Stored data
+===+

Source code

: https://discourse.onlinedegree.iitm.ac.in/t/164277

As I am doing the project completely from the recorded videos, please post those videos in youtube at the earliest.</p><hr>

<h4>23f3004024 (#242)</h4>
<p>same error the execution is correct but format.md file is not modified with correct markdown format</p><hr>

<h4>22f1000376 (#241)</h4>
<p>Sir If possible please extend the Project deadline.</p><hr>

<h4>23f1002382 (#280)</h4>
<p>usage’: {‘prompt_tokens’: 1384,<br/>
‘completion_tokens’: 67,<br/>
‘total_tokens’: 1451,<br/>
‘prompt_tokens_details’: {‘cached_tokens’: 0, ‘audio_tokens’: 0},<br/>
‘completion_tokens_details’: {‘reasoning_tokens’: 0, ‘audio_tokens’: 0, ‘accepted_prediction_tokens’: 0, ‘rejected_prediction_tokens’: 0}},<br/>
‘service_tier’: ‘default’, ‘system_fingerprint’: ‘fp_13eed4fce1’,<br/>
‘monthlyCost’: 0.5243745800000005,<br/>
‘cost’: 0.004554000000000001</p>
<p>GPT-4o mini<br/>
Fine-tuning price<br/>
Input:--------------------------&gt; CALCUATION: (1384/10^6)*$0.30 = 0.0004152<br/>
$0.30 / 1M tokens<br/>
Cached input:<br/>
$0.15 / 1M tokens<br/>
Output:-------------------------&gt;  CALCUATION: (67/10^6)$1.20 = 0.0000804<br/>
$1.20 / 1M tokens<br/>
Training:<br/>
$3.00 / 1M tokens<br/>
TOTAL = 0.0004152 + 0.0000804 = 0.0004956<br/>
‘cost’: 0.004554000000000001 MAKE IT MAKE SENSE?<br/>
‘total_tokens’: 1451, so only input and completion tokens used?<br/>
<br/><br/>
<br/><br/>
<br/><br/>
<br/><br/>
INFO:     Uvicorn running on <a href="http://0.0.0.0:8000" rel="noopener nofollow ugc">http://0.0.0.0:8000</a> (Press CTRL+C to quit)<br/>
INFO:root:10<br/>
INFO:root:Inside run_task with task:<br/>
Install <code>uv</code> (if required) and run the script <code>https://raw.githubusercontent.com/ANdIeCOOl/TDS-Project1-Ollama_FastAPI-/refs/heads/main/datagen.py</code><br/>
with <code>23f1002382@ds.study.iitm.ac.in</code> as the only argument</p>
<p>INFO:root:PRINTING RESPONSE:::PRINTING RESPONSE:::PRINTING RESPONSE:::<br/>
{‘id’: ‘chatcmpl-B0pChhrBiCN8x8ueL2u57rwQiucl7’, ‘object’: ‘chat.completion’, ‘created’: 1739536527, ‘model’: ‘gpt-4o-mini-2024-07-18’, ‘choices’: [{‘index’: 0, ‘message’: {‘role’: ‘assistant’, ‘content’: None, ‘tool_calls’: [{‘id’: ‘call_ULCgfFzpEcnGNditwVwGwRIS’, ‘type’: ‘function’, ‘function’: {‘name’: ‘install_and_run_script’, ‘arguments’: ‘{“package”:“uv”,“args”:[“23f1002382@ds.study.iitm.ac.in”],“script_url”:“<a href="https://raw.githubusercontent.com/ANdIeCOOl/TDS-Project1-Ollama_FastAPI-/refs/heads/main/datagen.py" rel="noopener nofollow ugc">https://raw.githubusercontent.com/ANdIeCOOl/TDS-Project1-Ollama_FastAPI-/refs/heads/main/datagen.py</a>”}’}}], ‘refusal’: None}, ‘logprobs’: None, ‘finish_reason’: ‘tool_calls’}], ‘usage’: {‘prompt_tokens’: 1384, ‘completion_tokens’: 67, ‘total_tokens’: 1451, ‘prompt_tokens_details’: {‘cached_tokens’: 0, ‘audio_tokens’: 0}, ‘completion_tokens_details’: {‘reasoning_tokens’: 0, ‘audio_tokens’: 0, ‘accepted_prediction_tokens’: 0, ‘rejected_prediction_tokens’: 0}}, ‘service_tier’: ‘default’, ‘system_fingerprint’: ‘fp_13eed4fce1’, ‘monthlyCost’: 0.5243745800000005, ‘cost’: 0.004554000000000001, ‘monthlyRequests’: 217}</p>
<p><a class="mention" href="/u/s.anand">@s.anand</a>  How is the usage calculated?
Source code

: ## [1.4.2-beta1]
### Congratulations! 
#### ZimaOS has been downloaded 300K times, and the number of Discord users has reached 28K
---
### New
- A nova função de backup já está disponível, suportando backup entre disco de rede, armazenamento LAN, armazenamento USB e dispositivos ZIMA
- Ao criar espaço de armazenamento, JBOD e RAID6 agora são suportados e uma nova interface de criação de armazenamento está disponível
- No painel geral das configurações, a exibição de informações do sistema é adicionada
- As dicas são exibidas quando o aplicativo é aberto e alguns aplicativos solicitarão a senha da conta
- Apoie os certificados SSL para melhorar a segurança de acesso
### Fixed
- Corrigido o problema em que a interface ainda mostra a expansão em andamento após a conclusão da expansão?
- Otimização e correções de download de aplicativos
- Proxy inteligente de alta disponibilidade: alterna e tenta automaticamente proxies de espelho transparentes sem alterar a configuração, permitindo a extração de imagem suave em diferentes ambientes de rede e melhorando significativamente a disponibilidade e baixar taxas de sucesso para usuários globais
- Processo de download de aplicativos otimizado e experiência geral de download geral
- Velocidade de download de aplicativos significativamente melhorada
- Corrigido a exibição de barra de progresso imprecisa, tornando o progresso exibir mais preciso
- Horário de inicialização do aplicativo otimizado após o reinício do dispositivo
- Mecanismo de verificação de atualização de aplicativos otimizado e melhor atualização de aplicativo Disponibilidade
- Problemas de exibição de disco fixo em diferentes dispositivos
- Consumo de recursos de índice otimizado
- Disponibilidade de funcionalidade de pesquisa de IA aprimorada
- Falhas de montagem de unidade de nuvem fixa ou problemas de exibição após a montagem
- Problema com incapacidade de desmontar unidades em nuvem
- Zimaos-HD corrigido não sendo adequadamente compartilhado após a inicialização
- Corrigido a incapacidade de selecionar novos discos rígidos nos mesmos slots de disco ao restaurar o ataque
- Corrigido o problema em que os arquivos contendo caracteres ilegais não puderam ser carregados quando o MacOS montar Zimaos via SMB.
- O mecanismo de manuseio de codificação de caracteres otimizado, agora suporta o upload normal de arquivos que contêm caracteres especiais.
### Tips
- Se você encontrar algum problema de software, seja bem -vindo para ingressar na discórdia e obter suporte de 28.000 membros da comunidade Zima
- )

+===+

Retype the records above exactly as they appear.

Source code

: https://discourse.onlinedegree.iitm.ac.in/t/164277

As I am doing the project completely from the recorded videos, please post those videos in youtube at the earliest.</p><hr>

<h4>23f3004024 (#242)</h4>
<p>same error the execution is correct but format.md file is not modified with correct markdown format</p><hr>

<h4>22f1000376 (#241)</h4>
<p>Sir If possible please extend the Project deadline.</p><hr>

<h4>23f1002382 (#280)</h4>
<p>usage’: {‘prompt_tokens’: 1384,<br/>
‘completion_tokens’: 67,<br/>
‘total_tokens’: 1451,<br/>
‘prompt_tokens_details’: {‘cached_tokens’: 0, ‘audio_tokens’: 0},<br/>
‘completion_tokens_details’: {‘reasoning_tokens’: 0, ‘audio_tokens’: 0, ‘accepted_prediction_tokens’: 0, ‘rejected_prediction_tokens’: 0}},<br/>
‘service_tier’: ‘default’, ‘system_fingerprint’: ‘fp_13eed4fce1’,<br/>
‘monthlyCost’: 0.5243745800000005,<br/>
‘cost’: 0.004554000000000001</p>
<p>GPT-4o mini<br/>
Fine-tuning price<br/>
Input:--------------------------&gt; CALCUATION: (1384/10^6)*$0.30 = 0.0004152<br/>
$0.30 / 1M tokens<br/>
Cached input:<br/>
$0.15 / 1M tokens<br/>
Output:-------------------------&gt;  CALCUATION: (67/10^6)$1.20 = 0.0000804<br/>
$1.20 / 1M tokens<br/>
Training:<br/>
$3.00 / 1M tokens<br/>
TOTAL = 0.0004152 + 0.0000804 = 0.0004956<br/>
‘cost’: 0.004554000000000001 MAKE IT MAKE SENSE?<br/>
‘total_tokens’: 1451, so only input and completion tokens used?<br/>
<br/><br/>
<br/><br/>
<br/><br/>
<br/><br/>
INFO:     Uvicorn running on <a href="http://0.0.0.0:8000" rel="noopener nofollow ugc">http://0.0.0.0:8000</a> (Press CTRL+C to quit)<br/>
INFO:root:10<br/>
INFO:root:Inside run_task with task:<br/>
Install <code>uv</code> (if required) and run the script <code>https://raw.githubusercontent.com/ANdIeCOOl/TDS-Project1-Ollama_FastAPI-/refs/heads/main/datagen.py</code><br/>
with <code>23f1002382@ds.study.iitm.ac.in</code> as the only argument</p>
<p>INFO:root:PRINTING RESPONSE:::PRINTING RESPONSE:::PRINTING RESPONSE:::<br/>
{‘id’: ‘chatcmpl-B0pChhrBiCN8x8ueL2u57rwQiucl7’, ‘object’: ‘chat.completion’, ‘created’: 1739536527, ‘model’: ‘gpt-4o-mini-2024-07-18’, ‘choices’: [{‘index’: 0, ‘message’: {‘role’: ‘assistant’, ‘content’: None, ‘tool_calls’: [{‘id’: ‘call_ULCgfFzpEcnGNditwVwGwRIS’, ‘type’: ‘function’, ‘function’: {‘name’: ‘install_and_run_script’, ‘arguments’: ‘{“package”:“uv”,“args”:[“23f1002382@ds.study.iitm.ac.in”],“script_url”:“<a href="https://raw.githubusercontent.com/ANdIeCOOl/TDS-Project1-Ollama_FastAPI-/refs/heads/main/datagen.py" rel="noopener nofollow ugc">https://raw.githubusercontent.com/ANdIeCOOl/TDS-Project1-Ollama_FastAPI-/refs/heads/main/datagen.py</a>”}’}}], ‘refusal’: None}, ‘logprobs’: None, ‘finish_reason’: ‘tool_calls’}], ‘usage’: {‘prompt_tokens’: 1384, ‘completion_tokens’: 67, ‘total_tokens’: 1451, ‘prompt_tokens_details’: {‘cached_tokens’: 0, ‘audio_tokens’: 0}, ‘completion_tokens_details’: {‘reasoning_tokens’: 0, ‘audio_tokens’: 0, ‘accepted_prediction_tokens’: 0, ‘rejected_prediction_tokens’: 0}}, ‘service_tier’: ‘default’, ‘system_fingerprint’: ‘fp_13eed4fce1’, ‘monthlyCost’: 0.5243745800000005, ‘cost’: 0.004554000000000001, ‘monthlyRequests’: 217}</p>
<p><a class="mention" href="/u/s.anand">@s.anand</a>  How is the usage calculated?
Source code

: ## [1.4.2-beta1]
### Congratulations! 
#### ZimaOS has been downloaded 300K times, and the number of Discord users has reached 28K
---
### New
- A nova função de backup já está disponível, suportando backup entre disco de rede, armazenamento LAN, armazenamento USB e dispositivos ZIMA
- Ao criar espaço de armazenamento, JBOD e RAID6 agora são suportados e uma nova interface de criação de armazenamento está disponível
- No painel geral das configurações, a exibição de informações do sistema é adicionada
- As dicas são exibidas quando o aplicativo é aberto e alguns aplicativos solicitarão a senha da conta
- Apoie os certificados SSL para melhorar a segurança de acesso
### Fixed
- Corrigido o problema em que a interface ainda mostra a expansão em andamento após a conclusão da expansão?
- Otimização e correções de download de aplicativos
- Proxy inteligente de alta disponibilidade: alterna e tenta automaticamente proxies de espelho transparentes sem alterar a configuração, permitindo a extração de imagem suave em diferentes ambientes de rede e melhorando significativamente a disponibilidade e baixar taxas de sucesso para usuários globais
- Processo de download de aplicativos otimizado e experiência geral de download geral
- Velocidade de download de aplicativos significativamente melhorada
- Corrigido a exibição de barra de progresso imprecisa, tornando o progresso exibir mais preciso
- Horário de inicialização do aplicativo otimizado após o reinício do dispositivo
- Mecanismo de verificação de atualização de aplicativos otimizado e melhor atualização de aplicativo Disponibilidade
- Problemas de exibição de disco fixo em diferentes dispositivos
- Consumo de recursos de índice otimizado
- Disponibilidade de funcionalidade de pesquisa de IA aprimorada
- Falhas de montagem de unidade de nuvem fixa ou problemas de exibição após a montagem
- Problema com incapacidade de desmontar unidades em nuvem
- Zimaos-HD corrigido não sendo adequadamente compartilhado após a inicialização
- Corrigido a incapacidade de selecionar novos discos rígidos nos mesmos slots de disco ao restaurar o ataque
- Corrigido o problema em que os arquivos contendo caracteres ilegais não puderam ser carregados quando o MacOS montar Zimaos via SMB.
- O mecanismo de manuseio de codificação de caracteres otimizado, agora suporta o upload normal de arquivos que contêm caracteres especiais.
### Tips
- Se você encontrar algum problema de software, seja bem -vindo para ingressar na discórdia e obter suporte de 28.000 membros da comunidade Zima
- )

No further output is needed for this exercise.